**Supplied data**:
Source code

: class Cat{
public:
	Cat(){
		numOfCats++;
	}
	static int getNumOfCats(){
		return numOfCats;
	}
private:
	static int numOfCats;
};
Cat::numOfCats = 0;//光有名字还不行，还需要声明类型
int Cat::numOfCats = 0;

**Problem statement**: Starting with the line that contains "return numOfCats;", return each line through the last one of the data above, exactly as written and nothing more.

**Result for this task**:
		return numOfCats;
	}
private:
	static int numOfCats;
};
Cat::numOfCats = 0;//光有名字还不行，还需要声明类型
int Cat::numOfCats = 0;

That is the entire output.